Alpha7 integrin mediates cell adhesion and migration on specific laminin isoforms.

The laminin-binding alpha7beta1 integrin receptor is expressed at high levels by skeletal and cardiac muscles and by certain melanocytic cells. We have assessed the potential role of the alpha7A/B integrin isoforms in mediating cell adhesion and motility and determined the laminin isoform specificity of this integrin. When MCF-7 breast carcinoma cells, normally nonadherent to laminin 1, were stably transfected with cDNA for mouse alpha7, they adhered with high efficiency and migrated on laminin 1 substrates. Function-perturbing monoclonal antibodies generated to mouse alpha7 subunit blocked both adhesion and migration of alpha7 transfectants on laminin 1 substrates. Additional studies with MCF-7 transfectants revealed that alpha7beta1 binds well to laminin 1 and to a mixture of laminin 2 and 4 but not to laminin 5. Importantly, alpha7beta1 was capable of promoting motility on both laminin 1 and laminin 2/4 substrates.

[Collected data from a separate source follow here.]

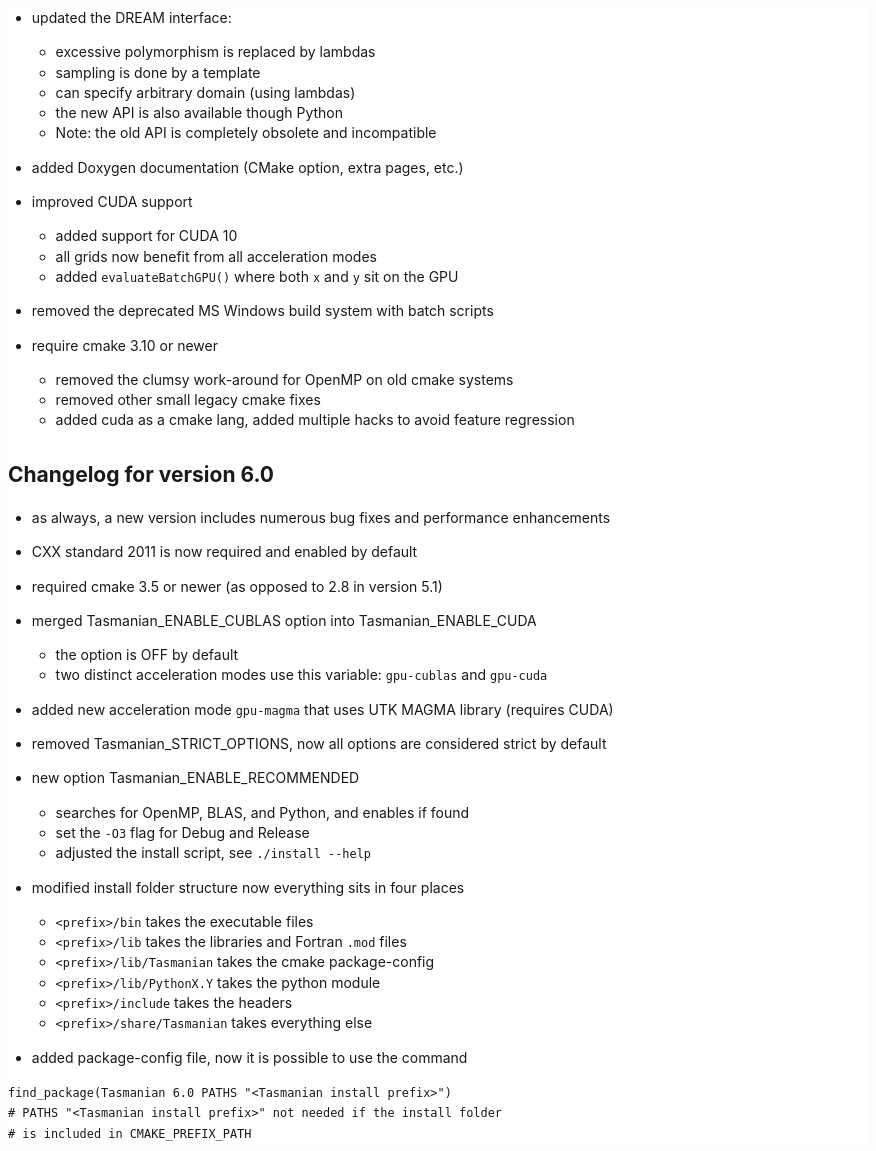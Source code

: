 * updated the DREAM interface:
    * excessive polymorphism is replaced by lambdas
    * sampling is done by a template
    * can specify arbitrary domain (using lambdas)
    * the new API is also available though Python
    * Note: the old API is completely obsolete and incompatible

* added Doxygen documentation (CMake option, extra pages, etc.)

* improved CUDA support
    * added support for CUDA 10
    * all grids now benefit from all acceleration modes
    * added `evaluateBatchGPU()` where both `x` and `y` sit on the GPU

* removed the deprecated MS Windows build system with batch scripts

* require cmake 3.10 or newer
    * removed the clumsy work-around for OpenMP on old cmake systems
    * removed other small legacy cmake fixes
    * added cuda as a cmake lang, added multiple hacks to avoid feature regression


Changelog for version 6.0
--------------

* as always, a new version includes numerous bug fixes and performance enhancements

* CXX standard 2011 is now required and enabled by default

* required cmake 3.5 or newer (as opposed to 2.8 in version 5.1)

* merged Tasmanian_ENABLE_CUBLAS option into Tasmanian_ENABLE_CUDA
    * the option is OFF by default
    * two distinct acceleration modes use this variable: `gpu-cublas` and `gpu-cuda`

* added new acceleration mode `gpu-magma` that uses UTK MAGMA library (requires CUDA)

* removed Tasmanian_STRICT_OPTIONS, now all options are considered strict by default

* new option Tasmanian_ENABLE_RECOMMENDED
    * searches for OpenMP, BLAS, and Python, and enables if found
    * set the `-O3` flag for Debug and Release
    * adjusted the install script, see `./install --help`

* modified install folder structure now everything sits in four places
    * `<prefix>/bin` takes the executable files
    * `<prefix>/lib` takes the libraries and Fortran `.mod` files
    * `<prefix>/lib/Tasmanian` takes the cmake package-config
    * `<prefix>/lib/PythonX.Y` takes the python module
    * `<prefix>/include` takes the headers
    * `<prefix>/share/Tasmanian` takes everything else

* added package-config file, now it is possible to use the command
```
find_package(Tasmanian 6.0 PATHS "<Tasmanian install prefix>")
# PATHS "<Tasmanian install prefix>" not needed if the install folder
# is included in CMAKE_PREFIX_PATH
```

However, MCF-7 cells transfected with cDNA for either alpha7A or alpha7B showed no significant differences in cell adhesion or motility on laminin 1 substrates. Although the role for the alternatively spliced cytoplasmic variants of alpha7 remains unknown, the results establish that alpha7beta1 mediates cell adhesive activities on a restricted number of laminin isoforms.